*Directions:*
Please keep the pictures out and write out exactly the lines from the first in the data below through the one containing "First notice that", both included.

=======

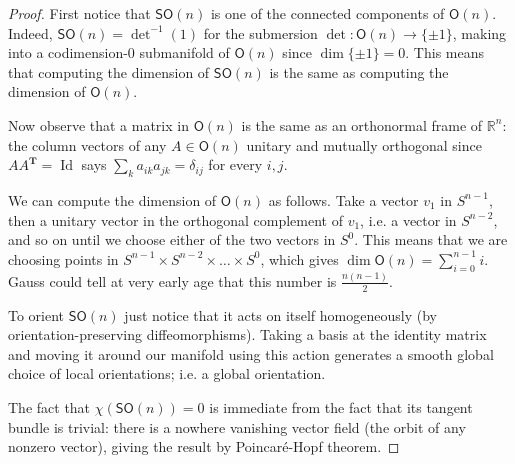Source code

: \begin{proof}\leavevmode
	First notice that \(\mathsf{SO}(n)\) is one of the connected components of \(\mathsf{O}(n)\). Indeed, \(\mathsf{SO}(n)=\det^{-1}(1)\) for the submersion \(\det:\mathsf{O}(n)\to \{\pm 1\}\), making into a codimension-0 submanifold of  \(\mathsf{O}(n)\) since \(\dim \{\pm 1\}=0\). This means that computing the dimension of \(\mathsf{SO}(n)\) is the same as computing the dimension of \(\mathsf{O}(n)\).

	Now observe that a matrix in \(\mathsf{O}(n)\) is the same as an orthonormal frame of \(\mathbb{R}^n\): the column vectors of any  \(A \in \mathsf{O}(n)\) unitary and mutually orthogonal since \(A A ^{\mathbf{T}}=\operatorname{Id}\) says \(\sum_{k}a_{ik}a_{jk}=\delta_{ij}\) for every \(i,j\). 

	We can compute the dimension of \(\mathsf{O}(n)\) as follows. Take a vector \(v_1\) in \(S^{n-1}\), then a unitary vector in the orthogonal complement of  \(v_1\), i.e. a vector in \(S^{n-2}\), and so on until we choose either of the two vectors in \(S^0\). This means that we are choosing points in \(S^{n-1}\times S^{n-2} \times \ldots \times S^0\), which gives \(\dim \mathsf{O}(n)=\sum_{i=0}^{n-1}i\). Gauss could tell at very early age that this number is \(\frac{n(n-1)}{2}\).

	To orient \(\mathsf{SO}(n)\) just notice that it acts on itself homogeneously (by orientation-preserving diffeomorphisms). Taking a basis at the identity matrix and moving it around our manifold using this action generates a smooth global choice of local orientations; i.e. a global orientation.

	The fact that \(\chi(\mathsf{SO}(n))=0\) is immediate from the fact that its tangent bundle is trivial: there is a nowhere vanishing vector field (the orbit of any nonzero vector), giving the result by Poincaré-Hopf theorem.
\iffalse
	\(\mathsf{SL}(n)\) is \(\det^{-1}(1)\) for \(\det:\mathsf{GL}(n)\to \mathbb{R}\). And \(\mathsf{O}(n)\) is \(F^{-1}(\operatorname{Id})\) for \(F: \mathsf{GL}(n)\to \mathsf{GL}(n)\), \(A \mapsto  A A^{\mathbf{T}}\). And then \(\mathsf{SO}(n)=\mathsf{SL}(n)\cap \mathsf{O}(n)\).

To compute the dimension of \(\mathsf{SO}(n)\) consider the embedding \(\mathsf{O}(n)\hookrightarrow \mathsf{GL}(n)\). If \(\mathsf{O}(n)\pitchfork \mathsf{SL}(n)\) we get that \(\mathsf{SO}(n)\) has the same codimension inside \(\mathsf{O}(n)\) as the codimension of \(\mathsf{SL}(n)\) inside \(\mathsf{GL}(n)\), the latter being 1 since it is a level-set of a real valued function. {\color{2}But what is the dimension of \(\mathsf{O}(n)\)?}

To give \(\mathsf{SO}(n)\) an orientation we can use the preimage orientation. That is\fi
\end{proof}

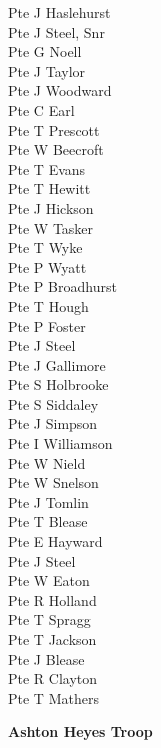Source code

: \begin{multicols}{2}
  Pte J Haslehurst \\
  Pte J Steel, Snr \\
  Pte G Noell \\
  Pte J Taylor \\
  Pte J Woodward \\
  Pte C Earl \\
  Pte T Prescott \\
  Pte W Beecroft \\
  Pte T Evans \\
  Pte T Hewitt \\
  Pte J Hickson \\
  Pte W Tasker \\
  Pte T Wyke \\
  Pte P Wyatt \\
  Pte P Broadhurst \\
  Pte T Hough \\
  Pte P Foster \\
  Pte J Steel \\
  Pte J Gallimore \\
  Pte S Holbrooke \\
  Pte S Siddaley \\
  Pte J Simpson \\
  Pte I Williamson \\
  Pte W Nield \\
  Pte W Snelson \\
  Pte J Tomlin \\
  Pte T Blease \\
  Pte E Hayward \\
  Pte J Steel \\
  Pte W Eaton \\
  Pte R Holland \\
  Pte T Spragg \\
  Pte T Jackson \\
  Pte J Blease \\
  Pte R Clayton \\
  Pte T Mathers \\
\end{multicols}

\begin{center}
  \Large
  \textbf{Ashton Heyes Troop}
\end{center}

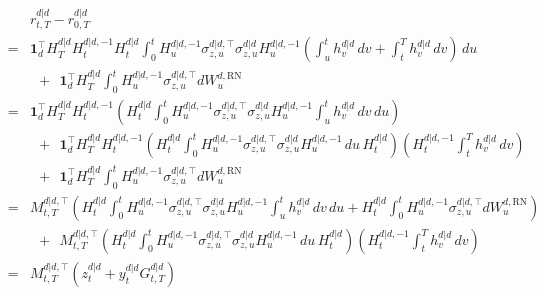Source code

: \documentclass[11pt,english]{amsart}
\newcommand{\vun}{\mathbf{1}}
\newcommand{\RN}{\mathrm{RN}}
\theoremstyle{definition}
\begin{document}
\begin{eqnarray*}
  & & r^{d|d}_{t,T}  - r^{d|d}_{0,T}  \\
  &=& \vun_d^\top H^{d|d}_{T}H^{d|d,-1}_{t} H^{d|d}_{t} \int_0^t  H^{d|d,-1}_{u}\sigma^{d|d,\top}_{z,u} \sigma^{d|d}_{z,u} H^{d|d,-1}_{u} \left(\int_u^t   h^{d|d}_{v} \, dv + \int_t^T   h^{d|d}_{v} \, dv \right) \, du \\
  & &   ~~ + ~~ \vun_d^{\top} H^{d|d}_{T}   \int_0^t   H^{d|d,-1}_{u} \sigma^{d|d,\top}_{z,u}  dW^{d,\RN}_u   \\
  &=& \vun_d^\top H^{d|d}_{T}H^{d|d,-1}_{t} \left(  H^{d|d}_{t} \int_0^t  H^{d|d,-1}_{u}\sigma^{d|d,\top}_{z,u} \sigma^{d|d}_{z,u} H^{d|d,-1}_{u} \int_u^t   h^{d|d}_{v} \, dv  \, du \right) \\
  & &  ~~ + ~~ \vun_d^\top H^{d|d}_{T}H^{d|d,-1}_{t} \left( H^{d|d}_{t} \int_0^t  H^{d|d,-1}_{u}\sigma^{d|d,\top}_{z,u} \sigma^{d|d}_{z,u} H^{d|d,-1}_{u}   \, du \, H^{d|d}_{t}\right) \left( H^{d|d,-1}_{t}  \int_t^T   h^{d|d}_{v} \, dv  \right) \\
  & &   ~~ + ~~ \vun_d^{\top} H^{d|d}_{T}   \int_0^t   H^{d|d,-1}_{u} \sigma^{d|d,\top}_{z,u}  dW^{d,\RN}_u   \\
  &=& M^{d|d,\top}_{t,T} \left(  H^{d|d}_{t} \int_0^t  H^{d|d,-1}_{u}\sigma^{d|d,\top}_{z,u} \sigma^{d|d}_{z,u} H^{d|d,-1}_{u} \int_u^t   h^{d|d}_{v} \, dv  \, du + H^{d|d}_{t} \int_0^t   H^{d|d,-1}_{u} \sigma^{d|d,\top}_{z,u}  dW^{d,\RN}_u \right) \\
  & &  ~~ + ~~ M^{d|d,\top}_{t,T} \left( H^{d|d}_{t} \int_0^t  H^{d|d,-1}_{u}\sigma^{d|d,\top}_{z,u} \sigma^{d|d}_{z,u} H^{d|d,-1}_{u}   \, du \, H^{d|d}_{t}\right) \left( H^{d|d,-1}_{t}  \int_t^T   h^{d|d}_{v} \, dv  \right) \\
  &=& M^{d|d,\top}_{t,T} \left( z^{d|d}_{t}  +  y^{d|d}_t G^{d|d}_{t,T}  \right)
\end{eqnarray*}


\end{document}
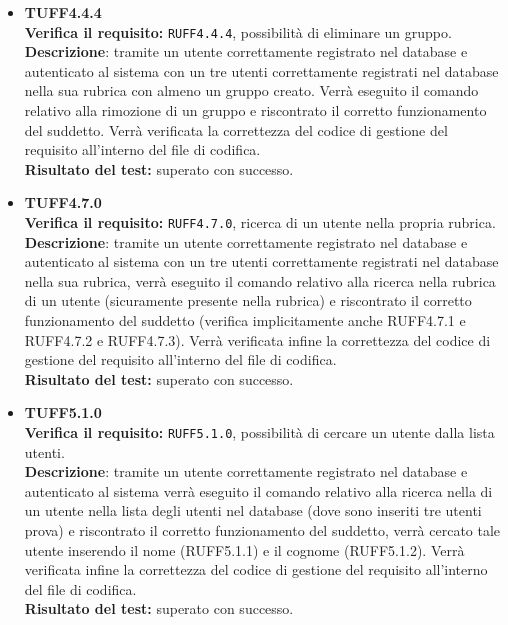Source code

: \begin{itemize}
\item \textbf{TUFF4.4.4}\\
\textbf{Verifica il requisito:} \texttt{RUFF4.4.4}, possibilità di eliminare un gruppo.\\
\textbf{Descrizione}: tramite un utente  correttamente registrato nel database e autenticato al sistema con un tre utenti  correttamente registrati nel database nella sua rubrica con almeno un gruppo creato. Verrà eseguito il comando relativo alla rimozione di un gruppo e riscontrato il corretto funzionamento del suddetto. Verrà verificata la correttezza del codice di gestione del requisito all'interno del file di codifica.\\
\textbf{Risultato del test:} superato con successo.

\item \textbf{TUFF4.7.0}\\ 
\textbf{Verifica il requisito:} \texttt{RUFF4.7.0}, ricerca di un utente nella propria rubrica.\\
\textbf{Descrizione}: tramite un utente  correttamente registrato nel database e autenticato al sistema con un tre utenti  correttamente registrati nel database nella sua rubrica, verrà eseguito il comando relativo alla ricerca nella rubrica di un utente (sicuramente presente nella rubrica) e riscontrato il corretto funzionamento del suddetto (verifica implicitamente anche RUFF4.7.1 e RUFF4.7.2 e RUFF4.7.3). Verrà verificata infine la correttezza del codice di gestione del requisito all'interno del file di codifica.\\
\textbf{Risultato del test:} superato con successo.

\item \textbf{TUFF5.1.0}\\
\textbf{Verifica il requisito:} \texttt{RUFF5.1.0}, possibilità di cercare un utente dalla lista utenti.\\
\textbf{Descrizione}: tramite un utente  correttamente registrato nel database e autenticato al sistema verrà eseguito il comando relativo alla ricerca nella di un utente nella lista degli utenti nel database (dove sono inseriti tre utenti prova) e riscontrato il corretto funzionamento del suddetto, verrà cercato tale utente inserendo il nome (RUFF5.1.1) e il cognome (RUFF5.1.2). Verrà verificata infine la correttezza del codice di gestione del requisito all'interno del file di codifica.\\
\textbf{Risultato del test:} superato con successo.


\end{itemize}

=======

*Answer box:*
Source code

: \begin{proof}\leavevmode
	First notice that \(\mathsf{SO}(n)\) is one of the connected components of \(\mathsf{O}(n)\). Indeed, \(\mathsf{SO}(n)=\det^{-1}(1)\) for the submersion \(\det:\mathsf{O}(n)\to \{\pm 1\}\), making into a codimension-0 submanifold of  \(\mathsf{O}(n)\) since \(\dim \{\pm 1\}=0\). This means that computing the dimension of \(\mathsf{SO}(n)\) is the same as computing the dimension of \(\mathsf{O}(n)\).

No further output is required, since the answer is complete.